For instance, if the word seemed to be a descriptive word, I tried these words out in normal conversation and looked at how grown up people reacted.
Because of this, when I encounter reading that I’d like to do (such as a paper on the Polyvagal theory,) I fall back on using my old tricks. In practice, one of my actual strategies would be that I would mentally leave a “blank” in the spaces where I’d run into a word(s) that had an unknown meaning. Then once I read the sentence, I’d guess what similar or vague words that I actually knew would suffice to belong in the blank spots. Sometimes I would diagram the sentence to distill it down to its most simplistic forms so I could understand what function the words might have to the meaning.

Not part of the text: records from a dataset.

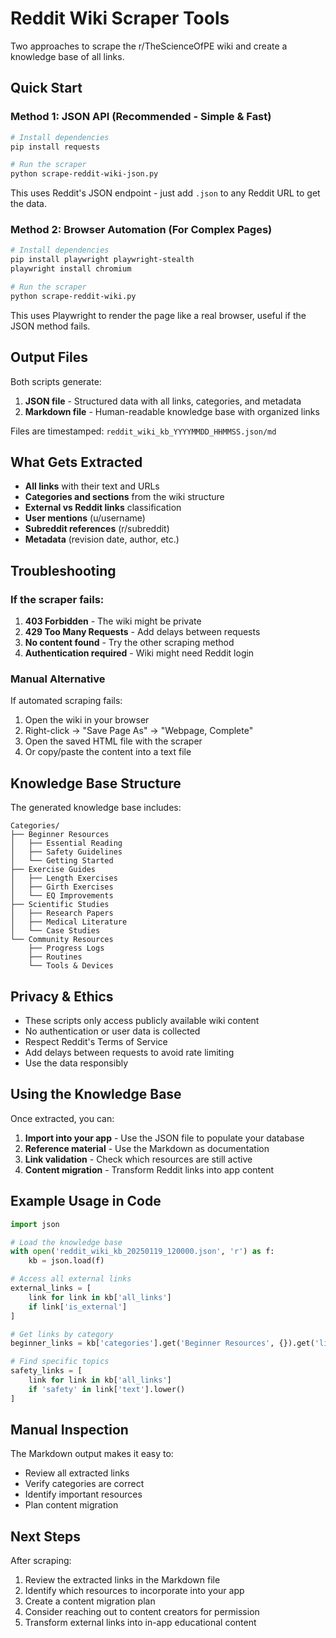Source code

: # Reddit Wiki Scraper Tools

Two approaches to scrape the r/TheScienceOfPE wiki and create a knowledge base of all links.

## Quick Start

### Method 1: JSON API (Recommended - Simple & Fast)

```bash
# Install dependencies
pip install requests

# Run the scraper
python scrape-reddit-wiki-json.py
```

This uses Reddit's JSON endpoint - just add `.json` to any Reddit URL to get the data.

### Method 2: Browser Automation (For Complex Pages)

```bash
# Install dependencies
pip install playwright playwright-stealth
playwright install chromium

# Run the scraper
python scrape-reddit-wiki.py
```

This uses Playwright to render the page like a real browser, useful if the JSON method fails.

## Output Files

Both scripts generate:

1. **JSON file** - Structured data with all links, categories, and metadata
2. **Markdown file** - Human-readable knowledge base with organized links

Files are timestamped: `reddit_wiki_kb_YYYYMMDD_HHMMSS.json/md`

## What Gets Extracted

- **All links** with their text and URLs
- **Categories and sections** from the wiki structure
- **External vs Reddit links** classification
- **User mentions** (u/username)
- **Subreddit references** (r/subreddit)
- **Metadata** (revision date, author, etc.)

## Troubleshooting

### If the scraper fails:

1. **403 Forbidden** - The wiki might be private
2. **429 Too Many Requests** - Add delays between requests
3. **No content found** - Try the other scraping method
4. **Authentication required** - Wiki might need Reddit login

### Manual Alternative

If automated scraping fails:
1. Open the wiki in your browser
2. Right-click → "Save Page As" → "Webpage, Complete"
3. Open the saved HTML file with the scraper
4. Or copy/paste the content into a text file

## Knowledge Base Structure

The generated knowledge base includes:

```
Categories/
├── Beginner Resources
│   ├── Essential Reading
│   ├── Safety Guidelines
│   └── Getting Started
├── Exercise Guides
│   ├── Length Exercises
│   ├── Girth Exercises
│   └── EQ Improvements
├── Scientific Studies
│   ├── Research Papers
│   ├── Medical Literature
│   └── Case Studies
└── Community Resources
    ├── Progress Logs
    ├── Routines
    └── Tools & Devices
```

## Privacy & Ethics

- These scripts only access publicly available wiki content
- No authentication or user data is collected
- Respect Reddit's Terms of Service
- Add delays between requests to avoid rate limiting
- Use the data responsibly

## Using the Knowledge Base

Once extracted, you can:

1. **Import into your app** - Use the JSON file to populate your database
2. **Reference material** - Use the Markdown as documentation
3. **Link validation** - Check which resources are still active
4. **Content migration** - Transform Reddit links into app content

## Example Usage in Code

```python
import json

# Load the knowledge base
with open('reddit_wiki_kb_20250119_120000.json', 'r') as f:
    kb = json.load(f)

# Access all external links
external_links = [
    link for link in kb['all_links']
    if link['is_external']
]

# Get links by category
beginner_links = kb['categories'].get('Beginner Resources', {}).get('links', [])

# Find specific topics
safety_links = [
    link for link in kb['all_links']
    if 'safety' in link['text'].lower()
]
```

## Manual Inspection

The Markdown output makes it easy to:
- Review all extracted links
- Verify categories are correct
- Identify important resources
- Plan content migration

## Next Steps

After scraping:
1. Review the extracted links in the Markdown file
2. Identify which resources to incorporate into your app
3. Create a content migration plan
4. Consider reaching out to content creators for permission
5. Transform external links into in-app educational content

This strategy works really well when you’re doing something like reading F.M. Alexander’s books. I’ll let Catherine Kettrick, who has a degree in linguistics and is also an Alexander Technique teacher from an Alexander school called the Performance School in Seattle, WA, give an example from her website “study guide” section at http://www.performanceshool.org
To read Alexander’s long sentences with understanding, you have to be willing to go a bit slowly, figure out the subject and verb, see the different clauses and figure out their subjects and verbs, and hold them all in relation to one another til you get to the end of the sentence. To do this, it is helpful to answer the question posed by each clause as you go along. For example, here is the first sentence from the second chapter of The Use of the Self, “Use and Functioning in Relation to Reaction:” “The reader who reviews the experiences that I have tried to set down in the previous chapter will notice that at a certain point in my investigation I came to realize that my reaction to a particular stimulus was constantly the opposite of that which I desired, and that in my search for the cause of this, I discovered that my sensory appreciation (feeling) of the use of my mechanism was so untrustworthy that it led me to react by means of a use of myself which felt right, but was, in fact, too often wrong for my purpose” (p. 39).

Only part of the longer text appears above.